The Kurdish movement in Iraq from 1958 to 1975 continued to reflect the backwardness of Kurdish society. The leadership never managed to set itself the goal of rising above its own society, carrying the masses with it, as other revolutionary leaderships succeeded in doing elsewhere.9 Combined with the severe geopolitical handicaps, this is the crucial point which underlies the main weaknesses of the Kurdish national movement: its elites were backward, and this historical inheritance has perpetuated the crisis of Kurdish society and weighed heavily on the course of its national destiny. A traditionalism in values, mentality and behavior has still not been replaced by an alternative conception of things. Instead there has been merely a degree of adaptation to the codes of modernity; however the knowledge and use of this ritual modernity engenders no real change. The fundamental values are still those of yesterday: tactical cunning instead of political analysis, clientist maneuver¬ings instead of political mobilization, and a few revolutionary slogans instead of a real radical practice.

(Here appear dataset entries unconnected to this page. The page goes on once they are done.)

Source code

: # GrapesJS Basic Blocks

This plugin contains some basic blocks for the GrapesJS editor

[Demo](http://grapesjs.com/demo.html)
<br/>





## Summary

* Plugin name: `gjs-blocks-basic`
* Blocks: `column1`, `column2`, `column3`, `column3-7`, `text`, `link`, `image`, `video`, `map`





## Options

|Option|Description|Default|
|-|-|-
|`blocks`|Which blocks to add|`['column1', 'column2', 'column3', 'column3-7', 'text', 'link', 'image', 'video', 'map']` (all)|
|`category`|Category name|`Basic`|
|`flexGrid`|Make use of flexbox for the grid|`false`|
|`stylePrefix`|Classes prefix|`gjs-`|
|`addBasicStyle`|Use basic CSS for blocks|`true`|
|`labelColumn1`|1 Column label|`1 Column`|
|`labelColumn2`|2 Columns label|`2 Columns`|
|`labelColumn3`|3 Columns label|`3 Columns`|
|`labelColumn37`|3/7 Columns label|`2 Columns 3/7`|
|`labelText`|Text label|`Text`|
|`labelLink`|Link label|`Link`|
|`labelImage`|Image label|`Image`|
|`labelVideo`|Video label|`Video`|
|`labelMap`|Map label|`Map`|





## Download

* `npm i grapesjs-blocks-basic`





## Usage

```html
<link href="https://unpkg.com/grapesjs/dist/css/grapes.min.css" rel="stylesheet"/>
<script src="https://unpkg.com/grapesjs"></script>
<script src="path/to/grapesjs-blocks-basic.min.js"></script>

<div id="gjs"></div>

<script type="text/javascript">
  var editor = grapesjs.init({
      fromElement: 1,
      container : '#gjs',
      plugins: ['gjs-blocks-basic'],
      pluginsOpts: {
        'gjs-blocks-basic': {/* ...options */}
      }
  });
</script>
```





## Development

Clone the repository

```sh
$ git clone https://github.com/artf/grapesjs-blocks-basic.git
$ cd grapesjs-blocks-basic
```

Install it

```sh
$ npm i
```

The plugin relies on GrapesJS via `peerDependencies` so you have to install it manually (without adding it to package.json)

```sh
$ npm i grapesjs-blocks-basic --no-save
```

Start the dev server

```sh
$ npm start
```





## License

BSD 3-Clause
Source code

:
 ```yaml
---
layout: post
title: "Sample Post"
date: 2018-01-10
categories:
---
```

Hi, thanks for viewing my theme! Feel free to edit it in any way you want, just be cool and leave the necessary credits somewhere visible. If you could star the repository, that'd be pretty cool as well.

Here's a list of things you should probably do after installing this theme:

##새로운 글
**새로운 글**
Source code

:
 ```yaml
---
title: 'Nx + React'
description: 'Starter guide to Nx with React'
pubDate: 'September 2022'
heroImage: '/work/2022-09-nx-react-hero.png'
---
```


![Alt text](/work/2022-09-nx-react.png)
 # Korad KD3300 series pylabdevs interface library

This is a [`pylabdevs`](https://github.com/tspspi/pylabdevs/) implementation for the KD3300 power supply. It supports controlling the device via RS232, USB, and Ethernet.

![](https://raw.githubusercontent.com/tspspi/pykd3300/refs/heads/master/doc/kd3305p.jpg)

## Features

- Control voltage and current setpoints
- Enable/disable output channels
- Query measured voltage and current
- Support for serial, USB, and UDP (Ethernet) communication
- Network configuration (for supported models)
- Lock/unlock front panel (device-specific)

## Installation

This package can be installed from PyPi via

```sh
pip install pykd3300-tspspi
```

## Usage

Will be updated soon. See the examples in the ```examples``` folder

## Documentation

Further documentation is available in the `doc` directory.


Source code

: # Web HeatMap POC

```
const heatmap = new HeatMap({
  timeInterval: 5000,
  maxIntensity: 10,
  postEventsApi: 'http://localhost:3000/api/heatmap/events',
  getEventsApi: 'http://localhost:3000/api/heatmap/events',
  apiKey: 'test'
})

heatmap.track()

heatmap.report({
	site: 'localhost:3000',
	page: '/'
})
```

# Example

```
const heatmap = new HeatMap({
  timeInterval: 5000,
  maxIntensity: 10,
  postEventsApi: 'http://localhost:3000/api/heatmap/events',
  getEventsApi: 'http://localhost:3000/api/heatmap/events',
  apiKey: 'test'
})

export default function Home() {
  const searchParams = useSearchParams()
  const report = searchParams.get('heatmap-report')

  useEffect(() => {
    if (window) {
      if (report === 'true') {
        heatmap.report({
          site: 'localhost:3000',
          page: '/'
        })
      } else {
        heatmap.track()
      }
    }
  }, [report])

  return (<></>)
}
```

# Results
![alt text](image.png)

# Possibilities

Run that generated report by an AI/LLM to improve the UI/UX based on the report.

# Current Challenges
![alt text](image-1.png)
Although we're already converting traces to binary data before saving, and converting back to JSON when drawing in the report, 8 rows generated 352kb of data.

What the Kurdish movement in the second half of this century has lacked, both quantitatively and qualitatively, is a mainly petty-bourgeois modernist intelligentsia. Even when they were present, such elements remained powerless. But if they can find a way of establishing links with the masses, they should be able to play a decisive role in the next phase of the national movement.

It is up to the Kurdish national movement to define and articulate a double strategy: on the regional and international levels, in the pursuit of cultural rights and recognition of a Kurdish entity; on the level of each of the four states concerned, in association with local democratic forces, to bring about a change in the status quo.

After an introduction covering the history of the Kurdish people under the Ottoman Empire, which provides the overall historical context, the texts in this work deal with every aspect of the Kurdish question from the end of the First World War to the collapse of the armed struggle led by Mustafa Barzani in Iraq (1975). The book's originality lies partly in the fact that it covers the Kurdish communities in Turkey, Iran and Iraq, as well as the Kurds of Syria and the USSR, and partly in that these questions are dealt with by Kurdish intellectuals who provide a critical examination of the national movement's heritage.

Gerard Chaliand

Notes
1. Cf. ideas expressed in "Les Kurds et le droit des peuples minoritaires," Le Monde, March 17, 1976 and in "Des minorites encombrantes," Le Nouvel Observateur, July 12-18, 1976.

2. As in the United Nations Charter, Articles 1 and 55; the right to self-determination is recognized by the UN General Assembly's Resolution 2625/xxv, October 24, 1970.

3. "Certain ethnic groups are well treated by the dominant nations only to the extent that these groups accept abandoning their culture, their mother tongue, their history and their literature, in other words to the extent that they accept assimilation. We have a duty to encourage these ethnic groups to oppose assimilation, to develop and enrich their mother tongue, their literature and their culture. Only in this way can world culture develop, enrich itself and serve humanity" (Article 18 of the Statutes of the Human Rights Commission).

4. Cf. Declaration universelle des droits des peuples. July 4, 1976 (Section vi on Minority Rights, Articles 19-21), Maspero (Paris; 1977).

5. Except under a colonial administration, a foreign occupation or a racist regime; minorities are thereby excluded from the scope of the law. Cf. the International Red Cross's diplomatic conference on human rights in war time, Geneva, April—May 1977; details in Le Monde, June 9, 1977.

6. Roger Lescot, Mame Alan, a collection of oriental writings. Institut Francais de Beyrouth, Texts Kurdes, Vol. II, 1942.

7. The Pike Report reproduced in The Village Voice, New York, February 23, 1976.

8. Cf. "Kurdistan in Turkey" in this volume.

9. Vietminh or NLF in Vietnam, Amilcar Cabral's PAIGC, the Eritrean PLF, etc.